** ENTRIES SUPPLIED follows **

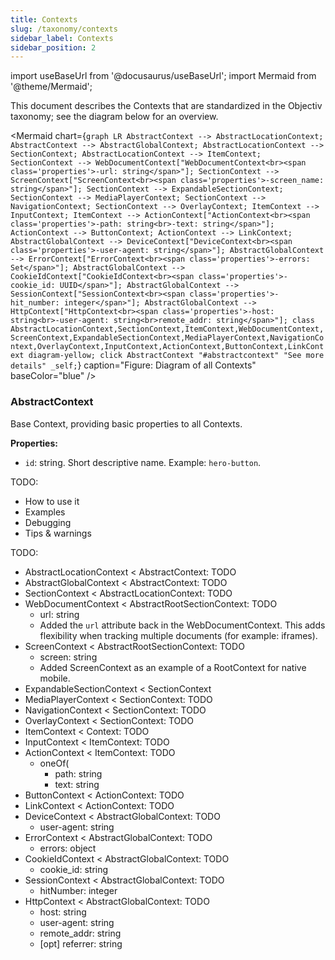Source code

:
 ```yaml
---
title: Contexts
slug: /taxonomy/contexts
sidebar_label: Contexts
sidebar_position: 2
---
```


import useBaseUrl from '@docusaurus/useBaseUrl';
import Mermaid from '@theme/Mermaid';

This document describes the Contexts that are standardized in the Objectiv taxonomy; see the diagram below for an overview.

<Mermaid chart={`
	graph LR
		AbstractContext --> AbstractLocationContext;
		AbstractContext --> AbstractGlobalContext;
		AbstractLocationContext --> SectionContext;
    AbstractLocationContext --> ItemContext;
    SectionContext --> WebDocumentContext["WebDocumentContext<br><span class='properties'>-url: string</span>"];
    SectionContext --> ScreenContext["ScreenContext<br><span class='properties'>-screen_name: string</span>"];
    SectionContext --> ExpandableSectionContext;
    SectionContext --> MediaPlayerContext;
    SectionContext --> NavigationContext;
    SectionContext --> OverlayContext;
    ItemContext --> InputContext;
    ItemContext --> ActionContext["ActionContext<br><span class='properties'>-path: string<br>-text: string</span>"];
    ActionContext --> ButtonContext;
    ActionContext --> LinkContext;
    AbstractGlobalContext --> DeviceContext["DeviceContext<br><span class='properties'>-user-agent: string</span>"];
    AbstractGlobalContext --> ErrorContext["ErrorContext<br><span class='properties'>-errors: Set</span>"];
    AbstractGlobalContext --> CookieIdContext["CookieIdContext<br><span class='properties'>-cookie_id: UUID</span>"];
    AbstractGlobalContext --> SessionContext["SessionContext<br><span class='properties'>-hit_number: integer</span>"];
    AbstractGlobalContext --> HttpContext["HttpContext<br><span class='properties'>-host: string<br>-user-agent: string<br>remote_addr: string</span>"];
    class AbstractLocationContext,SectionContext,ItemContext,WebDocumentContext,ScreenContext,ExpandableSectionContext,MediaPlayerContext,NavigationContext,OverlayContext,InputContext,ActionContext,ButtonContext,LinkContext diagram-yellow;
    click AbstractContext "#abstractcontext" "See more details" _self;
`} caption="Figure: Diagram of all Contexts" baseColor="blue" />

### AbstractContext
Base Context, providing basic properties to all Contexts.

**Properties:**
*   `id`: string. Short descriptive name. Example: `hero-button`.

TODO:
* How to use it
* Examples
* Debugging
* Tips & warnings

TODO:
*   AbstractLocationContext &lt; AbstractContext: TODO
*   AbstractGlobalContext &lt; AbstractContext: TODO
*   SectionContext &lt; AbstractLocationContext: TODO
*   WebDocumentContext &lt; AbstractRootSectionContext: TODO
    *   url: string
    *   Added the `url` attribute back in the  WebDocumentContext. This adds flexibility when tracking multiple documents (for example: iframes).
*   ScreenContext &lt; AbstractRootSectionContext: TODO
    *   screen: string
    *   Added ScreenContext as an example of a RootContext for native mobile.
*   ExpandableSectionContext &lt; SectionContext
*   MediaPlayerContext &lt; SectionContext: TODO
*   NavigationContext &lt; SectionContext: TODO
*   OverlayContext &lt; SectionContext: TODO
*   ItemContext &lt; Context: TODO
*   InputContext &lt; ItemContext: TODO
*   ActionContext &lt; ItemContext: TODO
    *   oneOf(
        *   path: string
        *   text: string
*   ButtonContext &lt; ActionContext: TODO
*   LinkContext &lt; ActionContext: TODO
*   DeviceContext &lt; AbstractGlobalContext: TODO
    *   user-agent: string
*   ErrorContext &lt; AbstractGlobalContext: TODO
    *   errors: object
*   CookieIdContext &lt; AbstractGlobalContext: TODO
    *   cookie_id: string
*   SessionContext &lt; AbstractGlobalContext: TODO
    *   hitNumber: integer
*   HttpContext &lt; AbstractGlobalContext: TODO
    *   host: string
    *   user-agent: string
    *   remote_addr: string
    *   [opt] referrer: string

** End of ENTRIES SUPPLIED **

Go through the lines above and write each one out verbatim, skipping the pictures.

Source code

:
 ```yaml
---
title: Contexts
slug: /taxonomy/contexts
sidebar_label: Contexts
sidebar_position: 2
---
```


import useBaseUrl from '@docusaurus/useBaseUrl';
import Mermaid from '@theme/Mermaid';

This document describes the Contexts that are standardized in the Objectiv taxonomy; see the diagram below for an overview.

<Mermaid chart={`
	graph LR
		AbstractContext --> AbstractLocationContext;
		AbstractContext --> AbstractGlobalContext;
		AbstractLocationContext --> SectionContext;
    AbstractLocationContext --> ItemContext;
    SectionContext --> WebDocumentContext["WebDocumentContext<br><span class='properties'>-url: string</span>"];
    SectionContext --> ScreenContext["ScreenContext<br><span class='properties'>-screen_name: string</span>"];
    SectionContext --> ExpandableSectionContext;
    SectionContext --> MediaPlayerContext;
    SectionContext --> NavigationContext;
    SectionContext --> OverlayContext;
    ItemContext --> InputContext;
    ItemContext --> ActionContext["ActionContext<br><span class='properties'>-path: string<br>-text: string</span>"];
    ActionContext --> ButtonContext;
    ActionContext --> LinkContext;
    AbstractGlobalContext --> DeviceContext["DeviceContext<br><span class='properties'>-user-agent: string</span>"];
    AbstractGlobalContext --> ErrorContext["ErrorContext<br><span class='properties'>-errors: Set</span>"];
    AbstractGlobalContext --> CookieIdContext["CookieIdContext<br><span class='properties'>-cookie_id: UUID</span>"];
    AbstractGlobalContext --> SessionContext["SessionContext<br><span class='properties'>-hit_number: integer</span>"];
    AbstractGlobalContext --> HttpContext["HttpContext<br><span class='properties'>-host: string<br>-user-agent: string<br>remote_addr: string</span>"];
    class AbstractLocationContext,SectionContext,ItemContext,WebDocumentContext,ScreenContext,ExpandableSectionContext,MediaPlayerContext,NavigationContext,OverlayContext,InputContext,ActionContext,ButtonContext,LinkContext diagram-yellow;
    click AbstractContext "#abstractcontext" "See more details" _self;
`} caption="Figure: Diagram of all Contexts" baseColor="blue" />

### AbstractContext
Base Context, providing basic properties to all Contexts.

**Properties:**
*   `id`: string. Short descriptive name. Example: `hero-button`.

TODO:
* How to use it
* Examples
* Debugging
* Tips & warnings

TODO:
*   AbstractLocationContext &lt; AbstractContext: TODO
*   AbstractGlobalContext &lt; AbstractContext: TODO
*   SectionContext &lt; AbstractLocationContext: TODO
*   WebDocumentContext &lt; AbstractRootSectionContext: TODO
    *   url: string
    *   Added the `url` attribute back in the  WebDocumentContext. This adds flexibility when tracking multiple documents (for example: iframes).
*   ScreenContext &lt; AbstractRootSectionContext: TODO
    *   screen: string
    *   Added ScreenContext as an example of a RootContext for native mobile.
*   ExpandableSectionContext &lt; SectionContext
*   MediaPlayerContext &lt; SectionContext: TODO
*   NavigationContext &lt; SectionContext: TODO
*   OverlayContext &lt; SectionContext: TODO
*   ItemContext &lt; Context: TODO
*   InputContext &lt; ItemContext: TODO
*   ActionContext &lt; ItemContext: TODO
    *   oneOf(
        *   path: string
        *   text: string
*   ButtonContext &lt; ActionContext: TODO
*   LinkContext &lt; ActionContext: TODO
*   DeviceContext &lt; AbstractGlobalContext: TODO
    *   user-agent: string
*   ErrorContext &lt; AbstractGlobalContext: TODO
    *   errors: object
*   CookieIdContext &lt; AbstractGlobalContext: TODO
    *   cookie_id: string
*   SessionContext &lt; AbstractGlobalContext: TODO
    *   hitNumber: integer
*   HttpContext &lt; AbstractGlobalContext: TODO
    *   host: string
    *   user-agent: string
    *   remote_addr: string
    *   [opt] referrer: string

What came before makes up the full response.